We observed a substantial decline in orthognathic surgeries performed with both CSP and VSP in 2020 and 2021, which correlates with the COVID-19 pandemic and indicates a significant impact on elective surgical procedures during this period (Fig. 3). The pandemic may also have contributed to the subsequent stagnation in VSP utilization. As clinics prioritized catching up on postponed surgeries and restoring surgical volumes, the introduction of new workflows, such as VSP, may have been deprioritized. Adopting a new planning system requires time for training and adaptation, and a temporary reduction in productivity is often inevitable during the learning phase. Therefore, these organizational and practical factors could have further delayed the continued expansion of VSP after the pandemic.
Limitations
The risk of confounding and selection bias should be considered in a retrospective cohort study without randomization. Given that participants were not randomly allocated to the surgical planning methods, there may be systematic differences between them that could have influenced the results. The potential confounding due to differences in surgery type groups was mitigated by dividing surgery time and intraoperative blood loss into single-jaw surgery and bimaxillary surgery groups. A surgeon’s choice of planning method may potentially be influenced by preferences for a more traditional or modern approach, confidence in handling complex cases with one method or another, access, or familiarity. This can potentially lead to performance bias if a surgeon, for some reason, chooses only one method. Another surgeon-related confounding factor might be underreporting surgeries to NROK, as they are not obligated to do so. Although we cannot eliminate underreporting, the large data sample reduces its possible impact.
Future research
Clinical decision-making and adoption could be studied through a national survey, which could provide valuable insights into why different clinics choose to adopt or abstain from using VSP. This study did not include a cost comparison between VSP and CSP, but it is still important to consider not only how well a method works clinically but whether it is cost-effective. Data from NROK may be used for further studies on the cost-effectiveness of the two planning methods.

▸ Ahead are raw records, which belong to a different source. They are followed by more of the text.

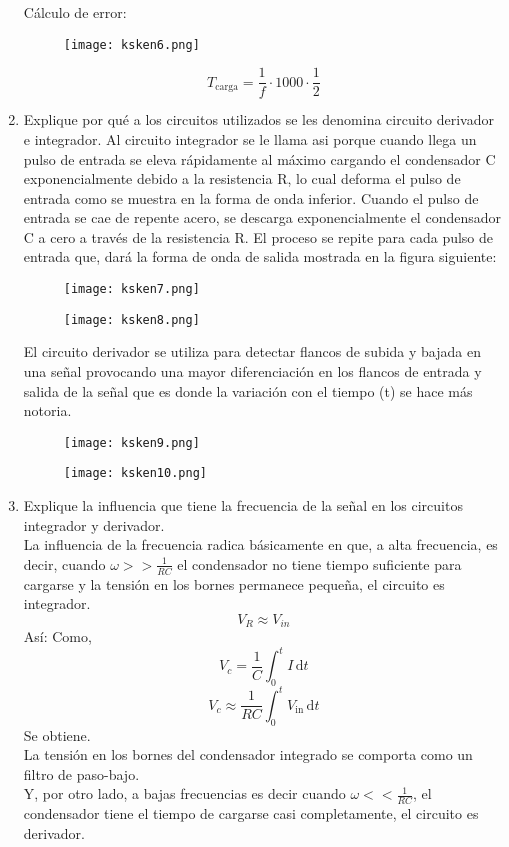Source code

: \documentclass[a4paper,12pt]{report}
\begin{document}
\begin{enumerate}
Cálculo de error:
\begin{figure}[H]
\centering
\texttt{[image: ksken6.png]}
\end{figure}
$$
T_{\mathrm{carga}} = \frac{1}{f}\cdot 1000 \cdot \frac{1}{2}
$$
\item Explique por qué a los circuitos utilizados se les denomina circuito derivador e integrador.
Al circuito integrador se le llama asi porque cuando llega un pulso de entrada se eleva rápidamente al máximo cargando el condensador C exponencialmente debido a la resistencia R, lo cual deforma el pulso de entrada como se muestra en la forma de onda inferior. Cuando el pulso de entrada se cae de repente acero, se descarga exponencialmente el condensador C a cero a través de la resistencia R. El proceso se repite para cada pulso de entrada que, dará la forma de onda de salida mostrada en la figura siguiente:
\begin{figure}[H]
\centering
\texttt{[image: ksken7.png]}
\end{figure}
\begin{figure}[H]
\centering
\texttt{[image: ksken8.png]}
\end{figure}
El circuito derivador se utiliza para detectar flancos de subida y bajada en una señal provocando una mayor diferenciación en los flancos de entrada y salida de la señal que es donde la variación con el tiempo (t) se hace más notoria.
\begin{figure}[H]
\centering
\texttt{[image: ksken9.png]}
\end{figure}
\begin{figure}[H]
\centering
\texttt{[image: ksken10.png]}
\end{figure}
\item Explique la influencia que tiene la frecuencia de la señal en los circuitos integrador y derivador.\\
La influencia de la frecuencia radica básicamente en que, a alta frecuencia, es decir, cuando $\omega >> \frac{1}{RC}$ el condensador no tiene tiempo suficiente para cargarse y la tensión en los bornes permanece pequeña, el circuito es integrador.
$$
V_{R} \approx V_{in}
$$
Así:
Como,
$$
V_{c} = \frac{1}{C}\int_{0}^{t} I\,\mathrm{d}t 
$$
$$
V_{c} \approx \frac{1}{RC}\int_{0}^{t} V_{\mathrm{in}}\,\mathrm{d}t 
$$
Se obtiene.\\
La tensión en los bornes del condensador integrado se comporta como un filtro de paso-bajo.\\
Y, por otro lado, a bajas frecuencias es decir cuando $\omega < < \frac{1}{RC}$, el condensador tiene el tiempo de cargarse casi completamente, el circuito es derivador.\\

\end{enumerate}
\end{document}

As digital workflows continue to evolve, user-friendliness and automation are improving rapidly. The integration of artificial intelligence (AI) into surgical planning might further accelerate the process. Future studies could investigate how AI-assisted planning tools influence both efficiency and clinical outcomes.
Conclusion
This study demonstrated a significant increase in the adoption of VSP among Swedish maxillofacial surgical units between 2017 and 2024, particularly in planning bimaxillary surgeries compared to single-jaw surgeries. In addition, VSP may reduce intraoperative bleeding and shorten surgery time in bimaxillary surgeries compared with the use of CSP.